> [HOW TO COMPLETE THIS TASK] Below this task are records; return each one exactly and omit its images.

> [DATA TO PROCESS]
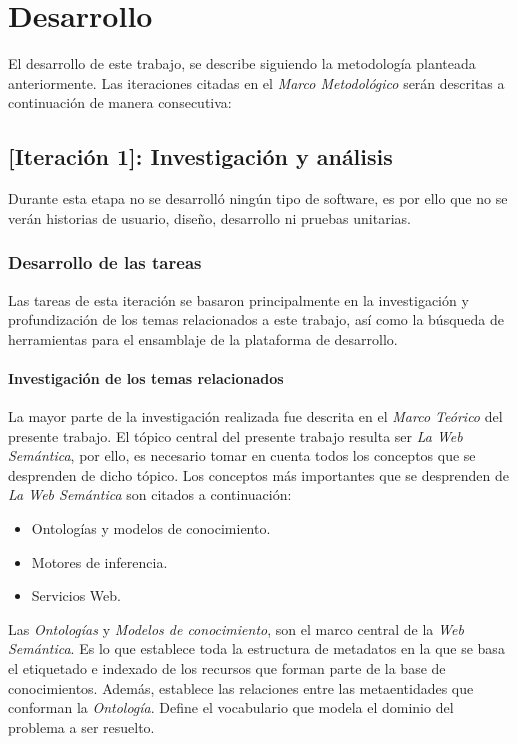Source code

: \chapter{Desarrollo}
\label{chap:desarrollo}

El desarrollo de este trabajo, se describe siguiendo la metodología planteada anteriormente. Las iteraciones citadas en el \textit{Marco Metodológico} serán descritas a continuación de manera consecutiva:

\section{[Iteración 1]: Investigación y análisis}
Durante esta etapa no se desarrolló ningún tipo de software, es por ello que no se verán historias de usuario, diseño, desarrollo ni pruebas unitarias.

\subsection{Desarrollo de las tareas}
Las tareas de esta iteración se basaron principalmente en la investigación y profundización de los temas relacionados a este trabajo, así como la búsqueda de herramientas para el ensamblaje de la plataforma de desarrollo.

\subsubsection{Investigación de los temas relacionados}
La mayor parte de la investigación realizada fue descrita en el \textit{Marco Teórico} del presente trabajo. El tópico central del presente trabajo resulta ser \textit{La Web Semántica}, por ello, es necesario tomar en cuenta todos los conceptos que se desprenden de dicho tópico. Los conceptos más importantes que se desprenden de \textit{La Web Semántica} son citados a continuación:

\begin{itemize}
\item Ontologías y modelos de conocimiento.
\item Motores de inferencia.
\item Servicios Web.
\end{itemize}

Las \textit{Ontologías} y \textit{Modelos de conocimiento}, son el marco central de la \textit{Web Semántica}. Es lo que establece toda la estructura de metadatos en la que se basa el etiquetado e indexado de los recursos que forman parte de la base de conocimientos. Además, establece las relaciones entre las metaentidades que conforman la \textit{Ontología}. Define el vocabulario que modela el dominio del problema a ser resuelto.

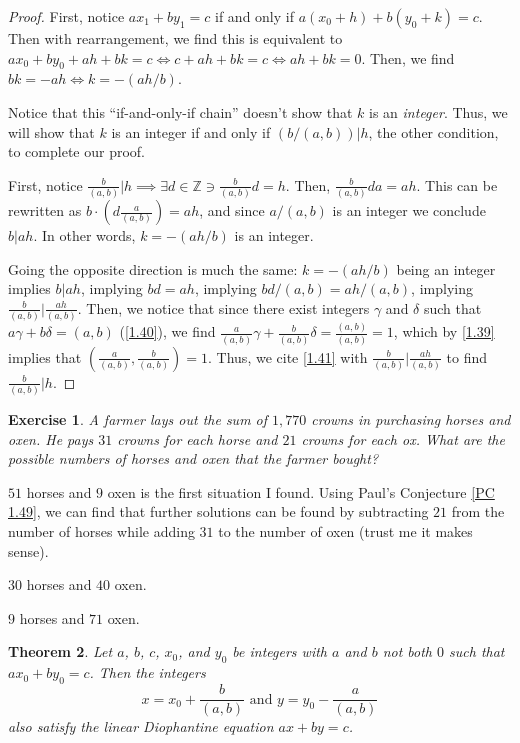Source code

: \documentclass{article}
\newtheorem{thm}{Theorem}[section]
\newtheorem{ex}[thm]{Exercise}
\numberwithin{equation}{thm}
\begin{document}
\begin{proof}
  First, notice $ax_1 + by_1 = c$ if and only if $a(x_0 + h) + b(y_0 + k) = c$. Then with rearrangement, we find this is equivalent to $ax_0 + by_0 + ah + bk = c \iff c + ah + bk = c \iff ah + bk = 0$. Then, we find $bk = -ah \iff k = -(ah/b)$.

  Notice that this ``if-and-only-if chain'' doesn't show that $k$ is an \emph{integer}. Thus, we will show that $k$ is an integer if and only if $(b / (a, b)) | h$, the other condition, to complete our proof.

  First, notice $\frac{b}{(a,b)} | h \implies \exists d \in \mathbb{Z} \ni \frac{b}{(a, b)} d = h$. Then, $\frac{b}{(a, b)} da = ah$. This can be rewritten as $b \cdot (d \frac{a}{(a,b)}) = ah$, and since $a / (a,b)$ is an integer we conclude $b | ah$. In other words, $k = - (ah / b)$ is an integer.

  Going the opposite direction is much the same: $k = - (ah / b)$ being an integer implies $b | ah$, implying $bd = ah$, implying $bd / (a, b) = ah / (a, b)$, implying $\frac{b}{(a,b)} | \frac{ah}{(a,b)}$.
  Then, we notice that since there exist integers $\gamma$ and $\delta$ such that $a\gamma + b\delta = (a,b)$ (\ref{1.40}), we find $\frac{a}{(a,b)} \gamma + \frac{b}{(a,b)} \delta = \frac{(a,b)}{(a,b)} = 1$, which by \ref{1.39} implies that $(\frac{a}{(a,b)}, \frac{b}{(a,b)}) = 1$.
  Thus, we cite \ref{1.41} with $\frac{b}{(a,b)} | \frac{ah}{(a,b)}$ to find $\frac{b}{(a,b)} | h$.
\end{proof}



\begin{ex} \label{1.50}
  A farmer lays out the sum of $1,770$ crowns in purchasing horses and oxen. He pays $31$ crowns for each horse and $21$ crowns for each ox. What are the possible numbers of horses and oxen that the farmer bought?
\end{ex}

$51$ horses and $9$ oxen is the first situation I found. Using Paul's Conjecture \ref{PC 1.49}, we can find that further solutions can be found by subtracting $21$ from the number of horses while adding $31$ to the number of oxen (trust me it makes sense).

$30$ horses and $40$ oxen.

$9$ horses and $71$ oxen.



\begin{thm} \label{1.51}
  Let $a$, $b$, $c$, $x_0$, and $y_0$ be integers with $a$ and $b$ not both $0$ such that $ax_0 + by_0 = c$. Then the integers
  $$x = x_0 + \frac{b}{(a, b)} \mbox{ and } y = y_0 - \frac{a}{(a,b)}$$
  also satisfy the linear Diophantine equation $ax + by = c$.
\end{thm}
\end{document}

> [EXERCISE RESPONSE]
Source code

: \chapter{Desarrollo}
\label{chap:desarrollo}

El desarrollo de este trabajo, se describe siguiendo la metodología planteada anteriormente. Las iteraciones citadas en el \textit{Marco Metodológico} serán descritas a continuación de manera consecutiva:

\section{[Iteración 1]: Investigación y análisis}
Durante esta etapa no se desarrolló ningún tipo de software, es por ello que no se verán historias de usuario, diseño, desarrollo ni pruebas unitarias.

\subsection{Desarrollo de las tareas}
Las tareas de esta iteración se basaron principalmente en la investigación y profundización de los temas relacionados a este trabajo, así como la búsqueda de herramientas para el ensamblaje de la plataforma de desarrollo.

\subsubsection{Investigación de los temas relacionados}
La mayor parte de la investigación realizada fue descrita en el \textit{Marco Teórico} del presente trabajo. El tópico central del presente trabajo resulta ser \textit{La Web Semántica}, por ello, es necesario tomar en cuenta todos los conceptos que se desprenden de dicho tópico. Los conceptos más importantes que se desprenden de \textit{La Web Semántica} son citados a continuación:

\begin{itemize}
\item Ontologías y modelos de conocimiento.
\item Motores de inferencia.
\item Servicios Web.
\end{itemize}

Las \textit{Ontologías} y \textit{Modelos de conocimiento}, son el marco central de la \textit{Web Semántica}. Es lo que establece toda la estructura de metadatos en la que se basa el etiquetado e indexado de los recursos que forman parte de la base de conocimientos. Además, establece las relaciones entre las metaentidades que conforman la \textit{Ontología}. Define el vocabulario que modela el dominio del problema a ser resuelto.

Source code

: \documentclass{article}
\newtheorem{thm}{Theorem}[section]
\newtheorem{ex}[thm]{Exercise}
\numberwithin{equation}{thm}
\begin{document}
\begin{proof}
  First, notice $ax_1 + by_1 = c$ if and only if $a(x_0 + h) + b(y_0 + k) = c$. Then with rearrangement, we find this is equivalent to $ax_0 + by_0 + ah + bk = c \iff c + ah + bk = c \iff ah + bk = 0$. Then, we find $bk = -ah \iff k = -(ah/b)$.

  Notice that this ``if-and-only-if chain'' doesn't show that $k$ is an \emph{integer}. Thus, we will show that $k$ is an integer if and only if $(b / (a, b)) | h$, the other condition, to complete our proof.

  First, notice $\frac{b}{(a,b)} | h \implies \exists d \in \mathbb{Z} \ni \frac{b}{(a, b)} d = h$. Then, $\frac{b}{(a, b)} da = ah$. This can be rewritten as $b \cdot (d \frac{a}{(a,b)}) = ah$, and since $a / (a,b)$ is an integer we conclude $b | ah$. In other words, $k = - (ah / b)$ is an integer.

  Going the opposite direction is much the same: $k = - (ah / b)$ being an integer implies $b | ah$, implying $bd = ah$, implying $bd / (a, b) = ah / (a, b)$, implying $\frac{b}{(a,b)} | \frac{ah}{(a,b)}$.
  Then, we notice that since there exist integers $\gamma$ and $\delta$ such that $a\gamma + b\delta = (a,b)$ (\ref{1.40}), we find $\frac{a}{(a,b)} \gamma + \frac{b}{(a,b)} \delta = \frac{(a,b)}{(a,b)} = 1$, which by \ref{1.39} implies that $(\frac{a}{(a,b)}, \frac{b}{(a,b)}) = 1$.
  Thus, we cite \ref{1.41} with $\frac{b}{(a,b)} | \frac{ah}{(a,b)}$ to find $\frac{b}{(a,b)} | h$.
\end{proof}



\begin{ex} \label{1.50}
  A farmer lays out the sum of $1,770$ crowns in purchasing horses and oxen. He pays $31$ crowns for each horse and $21$ crowns for each ox. What are the possible numbers of horses and oxen that the farmer bought?
\end{ex}

$51$ horses and $9$ oxen is the first situation I found. Using Paul's Conjecture \ref{PC 1.49}, we can find that further solutions can be found by subtracting $21$ from the number of horses while adding $31$ to the number of oxen (trust me it makes sense).

$30$ horses and $40$ oxen.

$9$ horses and $71$ oxen.



\begin{thm} \label{1.51}
  Let $a$, $b$, $c$, $x_0$, and $y_0$ be integers with $a$ and $b$ not both $0$ such that $ax_0 + by_0 = c$. Then the integers
  $$x = x_0 + \frac{b}{(a, b)} \mbox{ and } y = y_0 - \frac{a}{(a,b)}$$
  also satisfy the linear Diophantine equation $ax + by = c$.
\end{thm}
\end{document}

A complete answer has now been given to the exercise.